Prerequisites: Knowledge of machine learning at the level of CS4780. If you are an undergraduate, you should have taken CS4780 or an equivalent course, since it is a prerequisite. Knowledge of computer systems and hardware on the level of CS 3410 is recommended, but this is not a prerequisite.

Format: About half of the classes will involve traditionally formatted lectures. For the other half of the classes, we will read and discuss two seminal papers relevant to the course topic. These classes will involve presentations by groups of students of the paper contents (each student will sign up in a group to present one paper for 15-20 minutes) followed by breakout discussions about the material. Historically, the lectures have occurred on Mondays and the discussions have occurred on Wednesdays, but due to the non-standard timeline this semester, these course elements will be scheduled irregularly (see schedule below).

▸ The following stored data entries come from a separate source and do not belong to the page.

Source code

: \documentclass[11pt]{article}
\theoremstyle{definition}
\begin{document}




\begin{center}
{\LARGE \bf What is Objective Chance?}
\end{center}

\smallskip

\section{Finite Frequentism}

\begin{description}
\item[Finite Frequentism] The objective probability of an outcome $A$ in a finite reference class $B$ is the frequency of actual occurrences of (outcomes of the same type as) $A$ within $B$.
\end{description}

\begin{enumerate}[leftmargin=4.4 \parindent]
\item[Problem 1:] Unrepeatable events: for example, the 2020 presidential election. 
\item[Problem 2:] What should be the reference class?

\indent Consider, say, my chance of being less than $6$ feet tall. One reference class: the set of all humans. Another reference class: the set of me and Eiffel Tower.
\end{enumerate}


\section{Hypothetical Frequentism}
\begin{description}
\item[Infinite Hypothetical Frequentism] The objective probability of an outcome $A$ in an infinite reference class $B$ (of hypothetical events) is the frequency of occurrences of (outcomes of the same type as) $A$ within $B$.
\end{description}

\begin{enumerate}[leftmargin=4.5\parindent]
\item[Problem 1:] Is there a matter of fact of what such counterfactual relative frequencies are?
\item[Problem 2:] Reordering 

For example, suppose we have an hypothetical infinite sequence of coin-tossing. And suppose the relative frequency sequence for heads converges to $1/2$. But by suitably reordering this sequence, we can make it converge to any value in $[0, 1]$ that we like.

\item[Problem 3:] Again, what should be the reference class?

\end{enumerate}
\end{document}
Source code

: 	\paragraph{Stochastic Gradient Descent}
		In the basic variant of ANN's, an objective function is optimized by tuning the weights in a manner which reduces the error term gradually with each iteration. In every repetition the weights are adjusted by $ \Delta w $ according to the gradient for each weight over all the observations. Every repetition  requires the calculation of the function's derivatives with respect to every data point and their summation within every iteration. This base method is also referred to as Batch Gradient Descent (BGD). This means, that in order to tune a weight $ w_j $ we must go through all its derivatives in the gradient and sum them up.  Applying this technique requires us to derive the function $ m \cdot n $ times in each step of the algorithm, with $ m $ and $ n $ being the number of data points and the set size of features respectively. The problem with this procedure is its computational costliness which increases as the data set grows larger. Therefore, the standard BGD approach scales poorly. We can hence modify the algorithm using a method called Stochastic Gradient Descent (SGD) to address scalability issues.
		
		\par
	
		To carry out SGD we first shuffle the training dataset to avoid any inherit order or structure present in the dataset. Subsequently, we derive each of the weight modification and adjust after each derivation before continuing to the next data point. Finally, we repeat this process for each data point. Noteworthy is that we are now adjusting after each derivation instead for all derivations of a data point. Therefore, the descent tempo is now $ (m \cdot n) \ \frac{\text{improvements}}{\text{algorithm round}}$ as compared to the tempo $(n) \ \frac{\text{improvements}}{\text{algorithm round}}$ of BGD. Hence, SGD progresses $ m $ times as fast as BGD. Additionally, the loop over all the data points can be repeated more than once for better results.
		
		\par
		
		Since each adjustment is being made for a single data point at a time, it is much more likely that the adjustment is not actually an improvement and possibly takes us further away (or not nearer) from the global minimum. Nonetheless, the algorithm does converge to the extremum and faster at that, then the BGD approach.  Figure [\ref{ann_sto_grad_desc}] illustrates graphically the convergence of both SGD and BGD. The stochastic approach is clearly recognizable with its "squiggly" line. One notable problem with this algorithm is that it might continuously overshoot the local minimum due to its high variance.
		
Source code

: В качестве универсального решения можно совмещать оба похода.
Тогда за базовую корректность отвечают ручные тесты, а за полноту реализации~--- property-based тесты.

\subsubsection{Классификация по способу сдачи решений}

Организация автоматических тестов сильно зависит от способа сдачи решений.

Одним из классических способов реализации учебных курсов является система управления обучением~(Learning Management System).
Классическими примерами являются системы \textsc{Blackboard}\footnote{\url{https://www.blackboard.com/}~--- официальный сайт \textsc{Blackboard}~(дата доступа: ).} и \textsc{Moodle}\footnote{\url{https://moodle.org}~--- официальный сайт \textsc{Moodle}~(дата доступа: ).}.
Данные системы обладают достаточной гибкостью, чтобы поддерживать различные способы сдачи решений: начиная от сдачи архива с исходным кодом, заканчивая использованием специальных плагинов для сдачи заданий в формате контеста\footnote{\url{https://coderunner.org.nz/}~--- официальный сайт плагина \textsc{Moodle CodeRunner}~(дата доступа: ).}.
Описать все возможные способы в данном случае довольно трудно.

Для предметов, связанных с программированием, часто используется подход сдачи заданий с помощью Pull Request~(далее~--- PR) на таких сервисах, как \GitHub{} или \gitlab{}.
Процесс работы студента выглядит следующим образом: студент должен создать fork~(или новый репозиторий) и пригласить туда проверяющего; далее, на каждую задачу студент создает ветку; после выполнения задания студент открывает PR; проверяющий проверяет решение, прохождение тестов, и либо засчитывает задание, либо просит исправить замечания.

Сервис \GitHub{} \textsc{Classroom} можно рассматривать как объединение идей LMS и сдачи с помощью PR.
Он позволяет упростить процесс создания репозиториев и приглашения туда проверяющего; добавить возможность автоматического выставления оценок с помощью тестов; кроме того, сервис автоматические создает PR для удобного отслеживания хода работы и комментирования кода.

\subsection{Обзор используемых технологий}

Grading: Students will be evaluated on the following basis.

20%Paper presentation
10%Discussion participation
20%Paper reviews
10%Programming assignments
40%Final project

Paper review parameters: Paper reviews should be about one page (single-spaced) in length. The review guidelines should mirror what an actual conference review would look like (although you needn't assign scores or anything like that). In particular you should at least: (1) summarize the paper, (2) discuss the paper's strengths and weaknesses, and (3) discuss the paper's impact. For reference, you can read the ICML reviewer guidelines. Of course, your review will not be precisely like a real review, in large part because we already know the impact of these papers. You can submit any review up to two days late with no penalty. Students who presented a paper do not have to submit a review of that paper (although you can if you want).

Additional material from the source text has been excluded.